Notably, etomidate by infusion had been associated previously with a 44% increased mortality in intensive care patients.34 Importantly, only months earlier other investigators from the same ICU, which used etomidate infusions, had reported a 7-fold better survival rate in a variety of patients with inadequate adrenal reserve when treated with corticosteroids.35 They were unaware, at the time, of etomidate's effect on adrenal function. Thus, an alternative explanation of the French study's apparently favourable results might reasonably be that appropriate treatment of iatrogenic etomidate-induced adrenal suppression improves outcome in patients with septic shock. Extensive use of etomidate will also have artificially inflated the proportion of non-responders to corticotropin. This further reduces the applicability of the results for individuals, institutions, and countries where etomidate is used infrequently or not at all.36 At best, the published results of this multicentre trial of corticosteroid supplementation are compromised by inclusion of patients given a known and potent adrenal suppressant.

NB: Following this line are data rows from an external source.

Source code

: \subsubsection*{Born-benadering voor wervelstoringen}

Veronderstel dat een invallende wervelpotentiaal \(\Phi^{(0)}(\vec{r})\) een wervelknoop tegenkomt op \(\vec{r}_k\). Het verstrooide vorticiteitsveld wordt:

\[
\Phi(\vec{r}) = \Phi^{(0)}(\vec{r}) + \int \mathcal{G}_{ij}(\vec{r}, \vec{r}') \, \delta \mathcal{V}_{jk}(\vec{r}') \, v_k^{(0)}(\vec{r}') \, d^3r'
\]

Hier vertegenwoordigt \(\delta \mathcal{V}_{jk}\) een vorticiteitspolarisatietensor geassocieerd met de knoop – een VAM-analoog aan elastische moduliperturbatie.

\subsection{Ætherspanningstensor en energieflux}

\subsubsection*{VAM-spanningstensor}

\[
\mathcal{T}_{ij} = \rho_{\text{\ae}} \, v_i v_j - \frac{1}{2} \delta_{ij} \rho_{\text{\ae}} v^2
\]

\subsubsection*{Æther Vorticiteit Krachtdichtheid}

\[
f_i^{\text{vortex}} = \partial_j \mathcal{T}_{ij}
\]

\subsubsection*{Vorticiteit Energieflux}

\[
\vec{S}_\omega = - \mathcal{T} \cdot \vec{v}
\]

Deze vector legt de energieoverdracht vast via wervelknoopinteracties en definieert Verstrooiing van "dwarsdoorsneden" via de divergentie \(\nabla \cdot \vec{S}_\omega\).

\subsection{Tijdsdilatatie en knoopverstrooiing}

Fortunately, there is a pan-European clinical trial, CORTICUS, of corticosteroids in septic shock, which is currently recruiting patients.37 This initiative deserves full support as results are urgently needed to inform whether the considerable promise of stress doses of corticosteroids, an inexpensive and widely available therapy, will ultimately be fulfilled in terms of meaningful outcomes for patients suffering from septic shock. In the absence of new robust and uncontaminated data, we remain reliant on surrogate measures from very small studies to guide practice. In terms of clinically relevant and important patient-orientated outcomes, key workers agree that equipoise remains.37 Despite renewed enthusiasm, presently it must be concluded there is insufficient scientifically secure evidence to support corticosteroids as a standard of care for patients with septic shock.